Once you’ve answered these questions, ask yourself again, is your headcount ramp realistic? If not, what are you going to do about it? It might be time to gather your information into a coherent argument based on the numbers and deliver the tough message to senior management that the forecasted work load just isn’t reasonable. Otherwise, happy hunting!

“Rock Stars”

While this isn’t a post about hiring specifically, I’ll add a word about hiring exceptional people. “Rock stars” don’t just exist at the most senior levels. Juniors who come in with a great fire & attitude are at least as valuable, since they may have a longer life span within the organization, have a fresh perspective, and may be a bit more malleable. Regardless of their skill level, every person in the organization needs to be continually challenged and given growth opportunities. If you can’t cover that, then don’t hire them. There’s too much investment in hiring, training and coaching to make that mistake.

Introducing a New Project (to Ops)

Everyone owns slightly (or drastically) differing opinions about how an IT project ought to be managed. I don’t believe in only one correct way to run a project. The best project teams I work with or observe adapt in various ways: project by project, team by team, customer by customer. Regardless of the method, I expect everyone involved in a project to share some core principles:

  • Adhere to Defined Roles
  • Adhere to Defined Processes
  • Communicate

I’ll focus on the introduction of a hypothetical project of some size and breadth to illustrate how these principles should be applied to make the most of the project team at the outset. The first few days or weeks are the most critical for setting the tone and laying the foundation for the remainder of the assignment. For purposes of this scenario, the production operations organization as a whole is involved in 20+ disparate projects this year, and every one of them is “high priority”. At best, we have two to three engineers focused on specialized areas, from networking to storage to infrastructure core services (LDAP, DNS, etc.).

The introduction of a project is vitally important to its success, but it can be marginal at best without a formal process. Assuming there is no well-defined process, I can learn about new demands on my team in myriad ways, including

  • hallway conversations, either directly or overheard
  • random mention in an email
  • second-hand through a member of any number of non-Ops teams
  • request for resources to help with a build-out within a ticket to an engineering queue
  • random entry in a project plan
  • buried in a response to a separate, unrelated query

None of these can or should be considered a “process”.
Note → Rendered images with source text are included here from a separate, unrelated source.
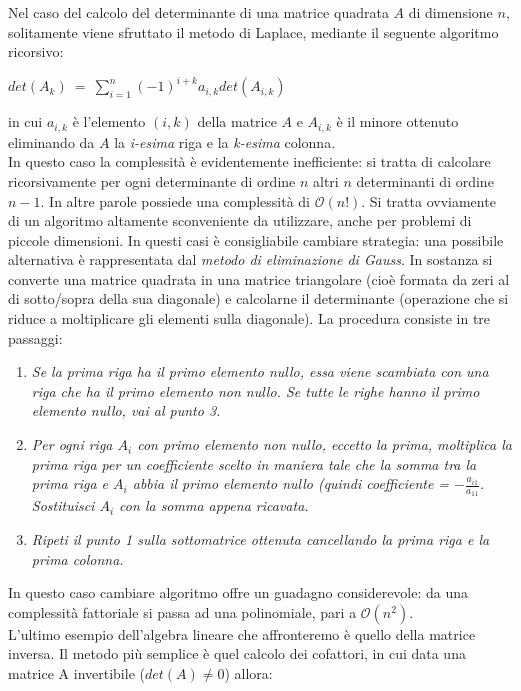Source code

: Nel caso del calcolo del determinante di una matrice quadrata $A$ di dimensione $n$, solitamente viene sfruttato il metodo di Laplace, mediante il seguente algoritmo ricorsivo:
\begin{center}
{$det(A_k) \ = \ \sum\limits_{i=1}^n (-1)^{i+k} a_{i,k} det(A_{i,k})$}
\end{center}
in cui $a_{i,k}$ è l'elemento $(i,k)$ della matrice $A$ e $A_{i,k}$ è il minore ottenuto eliminando da $A$ la \textit{i-esima} riga e la \textit{k-esima} colonna.\\
In questo caso la complessità è evidentemente inefficiente: si tratta di calcolare ricorsivamente per ogni determinante di ordine $n$ altri $n$ determinanti di ordine $n-1$. In altre parole possiede una complessità di $\mathcal {O}(n!)$. Si tratta ovviamente di un algoritmo altamente sconveniente da utilizzare, anche per problemi di piccole dimensioni. In questi casi è consigliabile cambiare strategia: una possibile alternativa è rappresentata dal \textit{metodo di eliminazione di Gauss}. In sostanza si converte una matrice quadrata in una matrice triangolare (cioè formata da zeri al di sotto/sopra della sua diagonale) e calcolarne il determinante (operazione che si riduce a moltiplicare gli elementi sulla diagonale). La procedura consiste in tre passaggi:
\begin{enumerate}
\item{\textit{Se la prima riga ha il primo elemento nullo, essa viene scambiata con una riga che ha il primo elemento non nullo. Se tutte le righe hanno il primo elemento nullo, vai al punto 3.\\}}
\item{\textit{Per ogni riga $A_{i}$ con primo elemento non nullo, eccetto la prima, moltiplica la prima riga per un coefficiente scelto in maniera tale che la somma tra la prima riga e $A_{i}$ abbia il primo elemento nullo (quindi coefficiente = $-\frac{a_{i1}}{a_{11}}$. Sostituisci $A_{i}$ con la somma appena ricavata.\\}}
\item{\textit{Ripeti il punto 1 sulla sottomatrice ottenuta cancellando la prima riga e la prima colonna.}}
\\
\end{enumerate}
In questo caso cambiare algoritmo offre un guadagno considerevole: da una complessità fattoriale si passa ad una polinomiale, pari a $\mathcal{O}(n^2)$.\\
L'ultimo esempio dell'algebra lineare che affronteremo è quello della matrice inversa. Il metodo più semplice è quel calcolo dei cofattori, in cui data una matrice A invertibile ($det(A) \neq 0$) allora:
Introduction of the Project

Here is how this particular project makes its way through the Ops organization. At this point in the project, a commitment for delivery in two months’ time (40 working days) has already been made to the customer, and the PM has already furnished an update to the customer and senior management that the project is on track. No project plan or list of requirements has been furnished to our org.

During this same time frame, our team is on the hook for delivering two other high-priority projects. Our resource plans show that we’re already 25 man days in the hole without considering this new request, and various engineers have been asked to put in extra time to get us over the hump. We’ve also learned that the project was first introduced to the software development organization four weeks ago.

  • Initial contact with the team comes from three sources: an URGENT email to me from a PM asking for resources to build out a test infrastructure (this indicates it’s already an escalation), a second request from the same PM directly to an ops ticket queue asking for work to be done on the project, and a hallway conversation between one of the Ops managers and a developer on the project with a heads-up that development work is already underway.
  • Early estimates provided to Ops come from software developers who don’t have the time or background to understand our infrastructure or support services well enough to estimate what needs to be delivered.
  • In the next Ops Management meeting, we assign a senior engineering resource to participate in design conversations with the lead developers, and a resource to build out the test architecture once we’ve vetted the design. (the request to build out a test platform makes no sense when we don’t even understand whether the design itself will work in our infrastructure).
  • The scheduling of meetings between the engineers and the facilitation of the discussions falls on our management team. One of our managers will now slip one or more of his own priority deliverables in order to take on this portion of the project.
  • After our engineers complete their design review discussions, it is apparent that the initial resource estimates based on the information we’ve received from the developers are woefully inadequate. The project requires 3 full man weeks of Network Engineering time for design and implementation, a storage engineer for a full month, four weeks of front-line Ops work for deployment of infrastructure, software and testing, and a week of a capacity planning engineer’s time.
  • The project also requires additional hardware which was not factored into our recent server purchase, so we must determine whether we can re-coup machines from other projects or place an expedited buy with one of our vendors. If we determine that we need to “steal” hardware from another project, we add another two weeks of effort from our front-line Ops team.
  • In the middle of trying to work out whether we have enough resources to hit the already-promised deadline, I receive an escalation from the PM for resources to build out the test infrastructure, and am pinged by my boss on why we don’t already have a solid Ops project plan for the initiative. It’s kind of getting ridiculous at this point.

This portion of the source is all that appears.